Almeno da un paio di anni si continua a parlare di crisi o comunque rallentamento del Green Deal europeo: la strategia lanciata nel 2019 per trasformare l'Europa nel primo continente a impatto climatico zero entro il 2050, e che punterebbe a ridurre le emissioni nette di gas serra di almeno il 55% entro il 2030, rispetto ai livelli del 1990.
Nella primavera del 2024, ad esempio, la Commissione ha ritirato la proposta che mirava a ridurre del 50% l’uso dei pesticidi entro il 2030. Sempre nel 2024, la Legge sul ripristino vincolante del 20% degli ecosistemi degradati entro il 2030 è stata diluita al massimo.
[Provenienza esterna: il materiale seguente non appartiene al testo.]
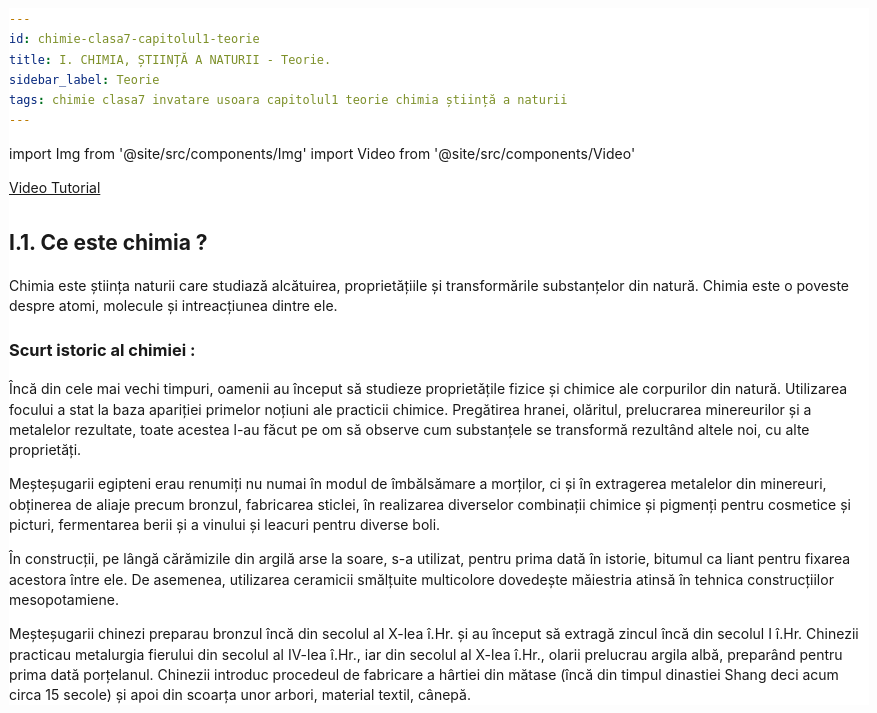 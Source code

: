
 ```yaml
---
id: chimie-clasa7-capitolul1-teorie
title: I. CHIMIA, ȘTIINȚĂ A NATURII - Teorie.
sidebar_label: Teorie
tags: chimie clasa7 invatare usoara capitolul1 teorie chimia știință a naturii
---
```



import Img from '@site/src/components/Img'
import Video from '@site/src/components/Video'

<a class="video" href="#video-tutorial">Video Tutorial</a>

## I.1. Ce este chimia ?

Chimia este știința naturii care studiază alcătuirea, proprietățiile și transformările substanțelor din natură. Chimia 
este o poveste despre atomi, molecule și intreacțiunea dintre ele.

### Scurt istoric al chimiei :				
Încă din cele mai vechi timpuri, oamenii au început să studieze proprietățile fizice și chimice ale corpurilor din 
natură. Utilizarea focului a stat la baza apariției primelor noțiuni ale practicii chimice. Pregătirea hranei, olăritul,
prelucrarea minereurilor și a metalelor rezultate, toate acestea l-au făcut pe om să observe cum substanțele se 
transformă rezultând altele noi, cu alte proprietăți. 


Meșteșugarii egipteni erau renumiți nu numai în modul de îmbălsămare a morților, ci și în extragerea metalelor din 
minereuri, obținerea de aliaje precum bronzul, fabricarea sticlei, în realizarea diverselor combinații chimice și 
pigmenți pentru cosmetice și picturi, fermentarea berii și a vinului și leacuri pentru diverse boli. 


În construcții, pe lângă cărămizile din argilă arse la soare, s-a utilizat, pentru prima dată în istorie, bitumul ca 
liant pentru fixarea acestora între ele. De asemenea, utilizarea ceramicii smălțuite multicolore dovedește măiestria 
atinsă în tehnica construcțiilor mesopotamiene. 

Meșteșugarii chinezi preparau bronzul încă din secolul al X-lea î.Hr. și au început să extragă zincul încă din secolul I
î.Hr. Chinezii practicau metalurgia fierului din secolul al IV-lea î.Hr., iar din secolul al X-lea î.Hr., olarii 
prelucrau argila albă, preparând pentru prima dată porțelanul. Chinezii introduc procedeul de fabricare a hârtiei din 
mătase (încă din timpul dinastiei Shang deci acum circa 15 secole) și apoi din scoarța unor arbori, material textil, 
cânepă.
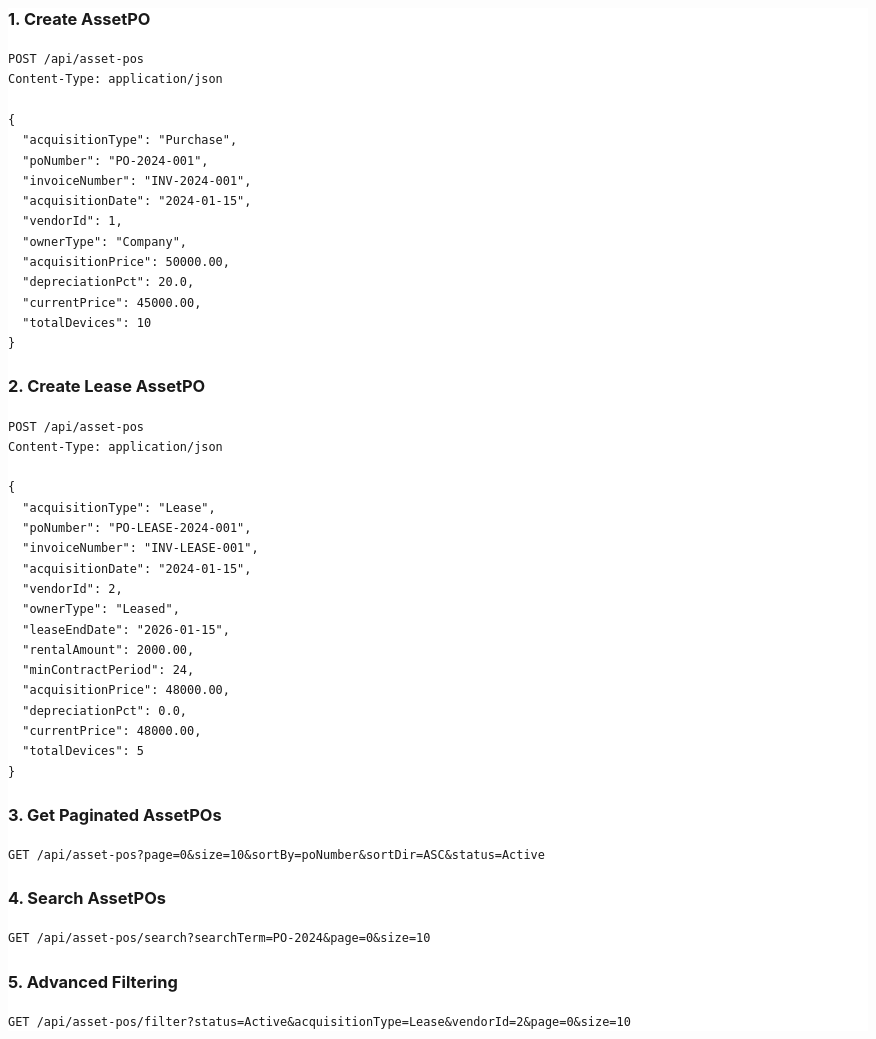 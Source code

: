### 1. Create AssetPO
```http
POST /api/asset-pos
Content-Type: application/json

{
  "acquisitionType": "Purchase",
  "poNumber": "PO-2024-001",
  "invoiceNumber": "INV-2024-001",
  "acquisitionDate": "2024-01-15",
  "vendorId": 1,
  "ownerType": "Company",
  "acquisitionPrice": 50000.00,
  "depreciationPct": 20.0,
  "currentPrice": 45000.00,
  "totalDevices": 10
}
```

### 2. Create Lease AssetPO
```http
POST /api/asset-pos
Content-Type: application/json

{
  "acquisitionType": "Lease",
  "poNumber": "PO-LEASE-2024-001",
  "invoiceNumber": "INV-LEASE-001",
  "acquisitionDate": "2024-01-15",
  "vendorId": 2,
  "ownerType": "Leased",
  "leaseEndDate": "2026-01-15",
  "rentalAmount": 2000.00,
  "minContractPeriod": 24,
  "acquisitionPrice": 48000.00,
  "depreciationPct": 0.0,
  "currentPrice": 48000.00,
  "totalDevices": 5
}
```

### 3. Get Paginated AssetPOs
```http
GET /api/asset-pos?page=0&size=10&sortBy=poNumber&sortDir=ASC&status=Active
```

### 4. Search AssetPOs
```http
GET /api/asset-pos/search?searchTerm=PO-2024&page=0&size=10
```

### 5. Advanced Filtering
```http
GET /api/asset-pos/filter?status=Active&acquisitionType=Lease&vendorId=2&page=0&size=10
```
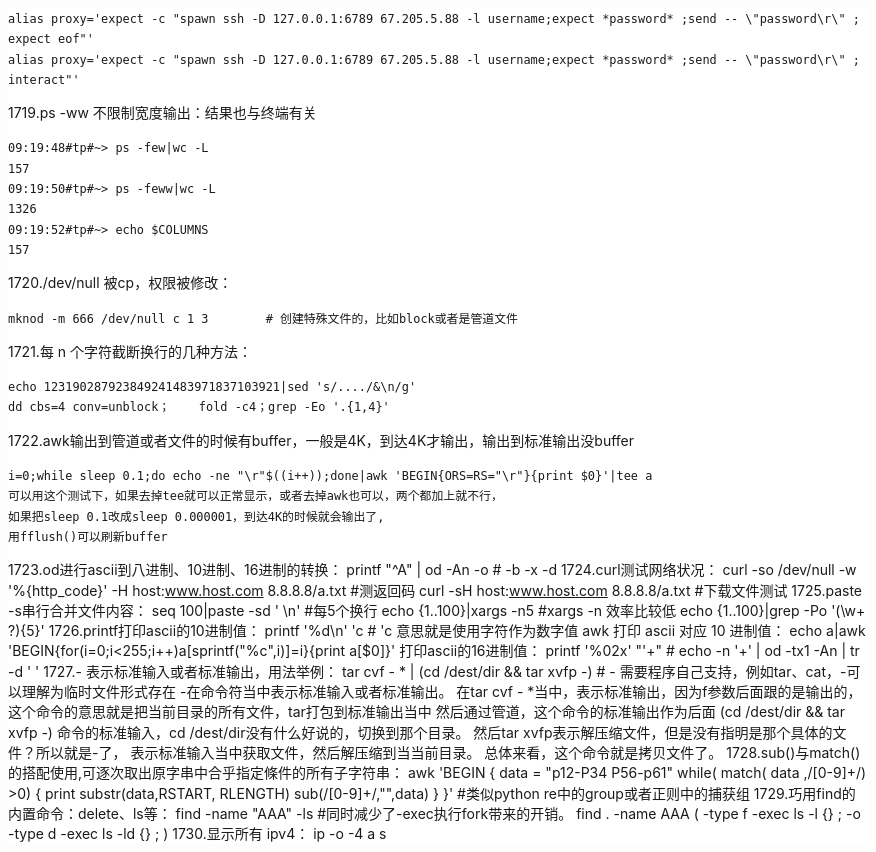     alias proxy='expect -c "spawn ssh -D 127.0.0.1:6789 67.205.5.88 -l username;expect *password* ;send -- \"password\r\" ;  expect eof"'
    alias proxy='expect -c "spawn ssh -D 127.0.0.1:6789 67.205.5.88 -l username;expect *password* ;send -- \"password\r\" ;  interact"'

1719.ps -ww 不限制宽度输出：结果也与终端有关

    09:19:48#tp#~> ps -few|wc -L
    157
    09:19:50#tp#~> ps -feww|wc -L
    1326
    09:19:52#tp#~> echo $COLUMNS
    157

1720./dev/null 被cp，权限被修改：

    mknod -m 666 /dev/null c 1 3        # 创建特殊文件的，比如block或者是管道文件 

1721.每 n 个字符截断换行的几种方法：

    echo 123190287923849241483971837103921|sed 's/..../&\n/g'
    dd cbs=4 conv=unblock；    fold -c4；grep -Eo '.{1,4}'

1722.awk输出到管道或者文件的时候有buffer，一般是4K，到达4K才输出，输出到标准输出没buffer

    i=0;while sleep 0.1;do echo -ne "\r"$((i++));done|awk 'BEGIN{ORS=RS="\r"}{print $0}'|tee a
    可以用这个测试下，如果去掉tee就可以正常显示，或者去掉awk也可以，两个都加上就不行，
    如果把sleep 0.1改成sleep 0.000001，到达4K的时候就会输出了,
    用fflush()可以刷新buffer 
1723.od进行ascii到八进制、10进制、16进制的转换：
    printf "^A" | od -An -o # -b -x -d
1724.curl测试网络状况：
    curl -so /dev/null -w '%{http_code}' -H host:www.host.com 8.8.8.8/a.txt        #测返回码
    curl -sH host:www.host.com 8.8.8.8/a.txt    #下载文件测试
1725.paste -s串行合并文件内容：
    seq 100|paste -sd '    \n'        #每5个换行
    echo {1..100}|xargs -n5            #xargs -n 效率比较低
    echo {1..100}|grep -Po '(\w+ ?){5}'
1726.printf打印ascii的10进制值：
    printf '%d\n' \'c        # \'c 意思就是使用字符作为数字值
    awk 打印 ascii 对应 10 进制值：
    echo a|awk 'BEGIN{for(i=0;i<255;i++)a[sprintf("%c",i)]=i}{print a[$0]}'
    打印ascii的16进制值：
    printf '%02x' "'+"      # echo -n '+' | od -tx1 -An | tr -d ' '
1727.- 表示标准输入或者标准输出，用法举例：
    tar cvf - * | (cd  /dest/dir && tar xvfp -)            # - 需要程序自己支持，例如tar、cat，-可以理解为临时文件形式存在
    -在命令符当中表示标准输入或者标准输出。
    在tar cvf - *当中，表示标准输出，因为f参数后面跟的是输出的，
    这个命令的意思就是把当前目录的所有文件，tar打包到标准输出当中
    然后通过管道，这个命令的标准输出作为后面 (cd  /dest/dir && tar xvfp -)
    命令的标准输入，cd /dest/dir没有什么好说的，切换到那个目录。
    然后tar xvfp表示解压缩文件，但是没有指明是那个具体的文件？所以就是-了，
    表示标准输入当中获取文件，然后解压缩到当当前目录。
    总体来看，这个命令就是拷贝文件了。
1728.sub()与match()的搭配使用,可逐次取出原字串中合乎指定條件的所有子字符串：
    awk 'BEGIN {
        data = "p12-P34 P56-p61"
        while( match( data ,/[0-9]+/) >0) {
           print substr(data,RSTART, RLENGTH)
           sub(/[0-9]+/,"",data)
        }
    }'        #类似python re中的group或者正则中的捕获组
1729.巧用find的内置命令：delete、ls等：
    find -name "AAA" -ls    #同时减少了-exec执行fork带来的开销。
    find  . -name  AAA  \( -type f -exec ls -l {} \; -o -type d -exec ls -ld {} \; \)
1730.显示所有 ipv4：
    ip -o -4 a s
Anche il regolamento contro la deforestazione è stato rinviato. Lo stesso stop alla vendita di auto a combustione dal 2035, che era probabilmente la decisione più clamorosa, è saltato, tanto per fare solo alcuni esempi.
Se però tra un’emergenza energetica e l’altra l’impegno su certi temi si riduce, in compenso i compensi a chi su questi temi dà consigli si moltiplica, e addirittura quadruplica. Il Financial Times ha infatti documentato che la spesa della Commissione europea per consulenti esterni nel settore dell’energia e del clima è aumentata del 433% dal 2014, raggiungendo 127 milioni di euro nel 2024.